Saved entries:

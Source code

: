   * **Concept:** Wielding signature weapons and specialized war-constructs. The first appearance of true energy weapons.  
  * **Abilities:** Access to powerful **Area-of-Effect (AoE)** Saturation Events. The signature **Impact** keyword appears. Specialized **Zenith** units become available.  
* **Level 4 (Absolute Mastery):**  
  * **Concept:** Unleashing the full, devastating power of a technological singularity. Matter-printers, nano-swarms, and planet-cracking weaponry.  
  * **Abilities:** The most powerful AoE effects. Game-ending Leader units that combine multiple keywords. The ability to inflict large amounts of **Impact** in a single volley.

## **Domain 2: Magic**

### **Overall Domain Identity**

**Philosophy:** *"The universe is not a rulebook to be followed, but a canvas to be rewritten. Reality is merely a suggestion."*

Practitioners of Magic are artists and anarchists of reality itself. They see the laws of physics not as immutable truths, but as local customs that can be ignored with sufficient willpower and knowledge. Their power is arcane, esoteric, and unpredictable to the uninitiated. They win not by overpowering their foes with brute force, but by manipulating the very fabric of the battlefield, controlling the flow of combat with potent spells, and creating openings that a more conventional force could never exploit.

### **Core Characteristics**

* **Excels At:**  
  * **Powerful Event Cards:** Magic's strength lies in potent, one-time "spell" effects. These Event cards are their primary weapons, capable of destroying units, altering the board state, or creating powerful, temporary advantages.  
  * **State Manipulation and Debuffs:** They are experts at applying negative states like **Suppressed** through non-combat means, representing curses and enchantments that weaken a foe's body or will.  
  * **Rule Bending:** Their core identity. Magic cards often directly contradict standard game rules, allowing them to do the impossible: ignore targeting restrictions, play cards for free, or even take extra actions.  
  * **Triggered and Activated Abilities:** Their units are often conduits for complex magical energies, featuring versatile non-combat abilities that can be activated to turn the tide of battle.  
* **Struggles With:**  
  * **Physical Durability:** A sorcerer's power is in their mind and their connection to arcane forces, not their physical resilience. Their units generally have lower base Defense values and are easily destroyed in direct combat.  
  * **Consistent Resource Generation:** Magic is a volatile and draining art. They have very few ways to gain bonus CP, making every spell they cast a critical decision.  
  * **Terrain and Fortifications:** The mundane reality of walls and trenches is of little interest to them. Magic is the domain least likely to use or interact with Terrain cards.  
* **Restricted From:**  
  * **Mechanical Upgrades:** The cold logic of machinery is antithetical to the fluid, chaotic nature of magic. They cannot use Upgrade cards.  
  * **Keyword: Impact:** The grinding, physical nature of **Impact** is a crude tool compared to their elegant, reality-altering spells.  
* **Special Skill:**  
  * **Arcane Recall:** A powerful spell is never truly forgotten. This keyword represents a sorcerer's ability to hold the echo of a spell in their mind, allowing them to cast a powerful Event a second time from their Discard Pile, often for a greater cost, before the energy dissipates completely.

## Activity
Your job is to print exactly the lines that run from the top of the entries through the line with "true energy weapons.", and no others.

## Answer space
Source code

:   * **Concept:** Wielding signature weapons and specialized war-constructs. The first appearance of true energy weapons.  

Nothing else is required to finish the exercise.